# Activity
Here are some entries. Repeat all of them exactly.

# Available data
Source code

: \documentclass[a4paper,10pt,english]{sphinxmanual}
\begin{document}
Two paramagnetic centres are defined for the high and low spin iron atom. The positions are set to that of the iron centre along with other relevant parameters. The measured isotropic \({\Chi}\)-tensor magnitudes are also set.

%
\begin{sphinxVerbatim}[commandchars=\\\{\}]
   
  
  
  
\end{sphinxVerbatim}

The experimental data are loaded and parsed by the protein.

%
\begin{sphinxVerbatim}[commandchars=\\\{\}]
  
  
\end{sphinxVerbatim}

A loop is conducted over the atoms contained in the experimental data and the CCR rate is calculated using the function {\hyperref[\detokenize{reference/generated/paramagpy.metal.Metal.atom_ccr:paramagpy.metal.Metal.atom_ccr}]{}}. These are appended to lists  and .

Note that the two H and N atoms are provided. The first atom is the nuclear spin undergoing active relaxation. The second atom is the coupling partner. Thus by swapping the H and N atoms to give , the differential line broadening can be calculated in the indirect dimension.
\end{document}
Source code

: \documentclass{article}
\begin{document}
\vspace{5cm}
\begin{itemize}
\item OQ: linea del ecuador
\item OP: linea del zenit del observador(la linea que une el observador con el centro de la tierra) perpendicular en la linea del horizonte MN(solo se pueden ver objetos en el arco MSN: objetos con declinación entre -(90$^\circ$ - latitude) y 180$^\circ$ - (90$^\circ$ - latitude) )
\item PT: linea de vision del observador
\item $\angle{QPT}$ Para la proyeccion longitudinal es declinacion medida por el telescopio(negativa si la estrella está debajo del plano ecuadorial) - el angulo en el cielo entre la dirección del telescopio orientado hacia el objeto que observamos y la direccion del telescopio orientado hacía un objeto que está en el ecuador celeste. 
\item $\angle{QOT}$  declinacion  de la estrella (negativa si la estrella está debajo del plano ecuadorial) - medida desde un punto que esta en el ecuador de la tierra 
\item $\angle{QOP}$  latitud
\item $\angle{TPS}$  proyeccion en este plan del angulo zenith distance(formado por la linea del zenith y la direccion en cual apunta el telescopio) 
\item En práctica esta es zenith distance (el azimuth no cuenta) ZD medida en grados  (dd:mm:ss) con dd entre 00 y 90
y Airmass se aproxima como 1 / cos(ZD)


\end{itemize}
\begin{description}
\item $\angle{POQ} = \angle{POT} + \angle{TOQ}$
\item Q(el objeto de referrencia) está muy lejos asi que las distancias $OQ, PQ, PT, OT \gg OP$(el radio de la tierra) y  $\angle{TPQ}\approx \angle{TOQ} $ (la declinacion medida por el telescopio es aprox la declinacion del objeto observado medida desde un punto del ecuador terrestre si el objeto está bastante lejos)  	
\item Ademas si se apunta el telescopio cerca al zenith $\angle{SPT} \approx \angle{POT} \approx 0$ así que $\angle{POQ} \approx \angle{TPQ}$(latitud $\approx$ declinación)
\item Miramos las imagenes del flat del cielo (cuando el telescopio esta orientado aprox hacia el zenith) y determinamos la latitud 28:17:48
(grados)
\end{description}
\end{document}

# Response to the exercise
Source code

: \documentclass[a4paper,10pt,english]{sphinxmanual}
\begin{document}
Two paramagnetic centres are defined for the high and low spin iron atom. The positions are set to that of the iron centre along with other relevant parameters. The measured isotropic \({\Chi}\)-tensor magnitudes are also set.

%
\begin{sphinxVerbatim}[commandchars=\\\{\}]
   
  
  
  
\end{sphinxVerbatim}

The experimental data are loaded and parsed by the protein.

%
\begin{sphinxVerbatim}[commandchars=\\\{\}]
  
  
\end{sphinxVerbatim}

A loop is conducted over the atoms contained in the experimental data and the CCR rate is calculated using the function {\hyperref[\detokenize{reference/generated/paramagpy.metal.Metal.atom_ccr:paramagpy.metal.Metal.atom_ccr}]{}}. These are appended to lists  and .

Note that the two H and N atoms are provided. The first atom is the nuclear spin undergoing active relaxation. The second atom is the coupling partner. Thus by swapping the H and N atoms to give , the differential line broadening can be calculated in the indirect dimension.
\end{document}
Source code

: \documentclass{article}
\begin{document}
\vspace{5cm}
\begin{itemize}
\item OQ: linea del ecuador
\item OP: linea del zenit del observador(la linea que une el observador con el centro de la tierra) perpendicular en la linea del horizonte MN(solo se pueden ver objetos en el arco MSN: objetos con declinación entre -(90$^\circ$ - latitude) y 180$^\circ$ - (90$^\circ$ - latitude) )
\item PT: linea de vision del observador
\item $\angle{QPT}$ Para la proyeccion longitudinal es declinacion medida por el telescopio(negativa si la estrella está debajo del plano ecuadorial) - el angulo en el cielo entre la dirección del telescopio orientado hacia el objeto que observamos y la direccion del telescopio orientado hacía un objeto que está en el ecuador celeste. 
\item $\angle{QOT}$  declinacion  de la estrella (negativa si la estrella está debajo del plano ecuadorial) - medida desde un punto que esta en el ecuador de la tierra 
\item $\angle{QOP}$  latitud
\item $\angle{TPS}$  proyeccion en este plan del angulo zenith distance(formado por la linea del zenith y la direccion en cual apunta el telescopio) 
\item En práctica esta es zenith distance (el azimuth no cuenta) ZD medida en grados  (dd:mm:ss) con dd entre 00 y 90
y Airmass se aproxima como 1 / cos(ZD)


\end{itemize}
\begin{description}
\item $\angle{POQ} = \angle{POT} + \angle{TOQ}$
\item Q(el objeto de referrencia) está muy lejos asi que las distancias $OQ, PQ, PT, OT \gg OP$(el radio de la tierra) y  $\angle{TPQ}\approx \angle{TOQ} $ (la declinacion medida por el telescopio es aprox la declinacion del objeto observado medida desde un punto del ecuador terrestre si el objeto está bastante lejos)  	
\item Ademas si se apunta el telescopio cerca al zenith $\angle{SPT} \approx \angle{POT} \approx 0$ así que $\angle{POQ} \approx \angle{TPQ}$(latitud $\approx$ declinación)
\item Miramos las imagenes del flat del cielo (cuando el telescopio esta orientado aprox hacia el zenith) y determinamos la latitud 28:17:48
(grados)
\end{description}
\end{document}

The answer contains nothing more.